Song by Kodak Black

from the album Project Baby 2
- Released: August 18, 2017
- Recorded: 2017
- Length: 2:49
- Label: Atlantic; WEA;
- Songwriters: Dieuson Octave; Jermaine Smith; Isaac Hayes;
- Producer: C-ClipBeatz

Music video
- "Transportin'" on YouTube

= Transportin' =

"Transportin" is a song recorded by American rapper Kodak Black. It was released on August 18, 2017, via Atlantic Records and WEA. Produced by C-ClipBeatz, the song was included on Black's fifth mixtape Project Baby 2 with songwriting credits from Black, Jermaine Smith and Isaac Hayes.

== Background ==
The song samples Isaac Hayes' "Hung Up on My Baby".

== Music video ==
The music video was filmed and directed by Sniper gang film, with personnel including YungMik3 (also known as 20K), Wavylord and Kodak Black. (Note: Music video credits adapted from the description on its YouTube page.) It shows Black in scenes at his house and studio, moving around in a racing jacket with a black and orange bulletproof vest, as Lamborghini and Audi vehicles are featured.
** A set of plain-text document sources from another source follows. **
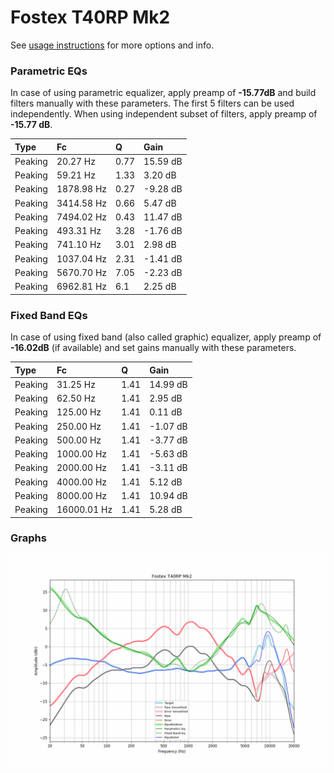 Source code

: # Fostex T40RP Mk2
See [usage instructions](https://github.com/jaakkopasanen/AutoEq#usage) for more options and info.

### Parametric EQs
In case of using parametric equalizer, apply preamp of **-15.77dB** and build filters manually
with these parameters. The first 5 filters can be used independently.
When using independent subset of filters, apply preamp of **-15.77 dB**.

| Type    | Fc         |    Q | Gain     |
|:--------|:-----------|:-----|:---------|
| Peaking | 20.27 Hz   | 0.77 | 15.59 dB |
| Peaking | 59.21 Hz   | 1.33 | 3.20 dB  |
| Peaking | 1878.98 Hz | 0.27 | -9.28 dB |
| Peaking | 3414.58 Hz | 0.66 | 5.47 dB  |
| Peaking | 7494.02 Hz | 0.43 | 11.47 dB |
| Peaking | 493.31 Hz  | 3.28 | -1.76 dB |
| Peaking | 741.10 Hz  | 3.01 | 2.98 dB  |
| Peaking | 1037.04 Hz | 2.31 | -1.41 dB |
| Peaking | 5670.70 Hz | 7.05 | -2.23 dB |
| Peaking | 6962.81 Hz | 6.1  | 2.25 dB  |

### Fixed Band EQs
In case of using fixed band (also called graphic) equalizer, apply preamp of **-16.02dB**
(if available) and set gains manually with these parameters.

| Type    | Fc          |    Q | Gain     |
|:--------|:------------|:-----|:---------|
| Peaking | 31.25 Hz    | 1.41 | 14.99 dB |
| Peaking | 62.50 Hz    | 1.41 | 2.95 dB  |
| Peaking | 125.00 Hz   | 1.41 | 0.11 dB  |
| Peaking | 250.00 Hz   | 1.41 | -1.07 dB |
| Peaking | 500.00 Hz   | 1.41 | -3.77 dB |
| Peaking | 1000.00 Hz  | 1.41 | -5.63 dB |
| Peaking | 2000.00 Hz  | 1.41 | -3.11 dB |
| Peaking | 4000.00 Hz  | 1.41 | 5.12 dB  |
| Peaking | 8000.00 Hz  | 1.41 | 10.94 dB |
| Peaking | 16000.01 Hz | 1.41 | 5.28 dB  |

### Graphs
![](./Fostex%20T40RP%20Mk2.png)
Rap-Up notes that in the video Black "counts his money, plays on his iPad, and answers text messages, before heading outside." The video proceeds as Black's orange vehicles were shown on display outside of his driveway.

== Personnel ==

- Dieuson Octave — primary artist, songwriter (Note: Personnel credits adapted from the liner notes of Project Baby 2 and BMI.)
- Jermaine Smith — songwriter
- Isaac Hayes — songwriter
- C-Clip Beatz — producer

==Charts==

===Weekly charts===

| Chart (2017) | Peak position |
|---|---|
| Canada Hot 100 (Billboard) | 52 |
| US Billboard Hot 100 | 46 |
| US Hot R&B/Hip-Hop Songs (Billboard) | 18 |

===Year-end charts===

| Chart (2017) | Position |
|---|---|
| US Hot R&B/Hip-Hop Songs (Billboard) | 84 |

==Certifications==

| Region | Certification | Certified units/sales |
| New Zealand (RMNZ) | Platinum | 30,000^{‡} |
| United Kingdom (BPI) | Silver | 200,000^{‡} |
| United States (RIAA) | 6× Platinum | 6,000,000^{‡} |
^{‡} Sales+streaming figures based on certification alone.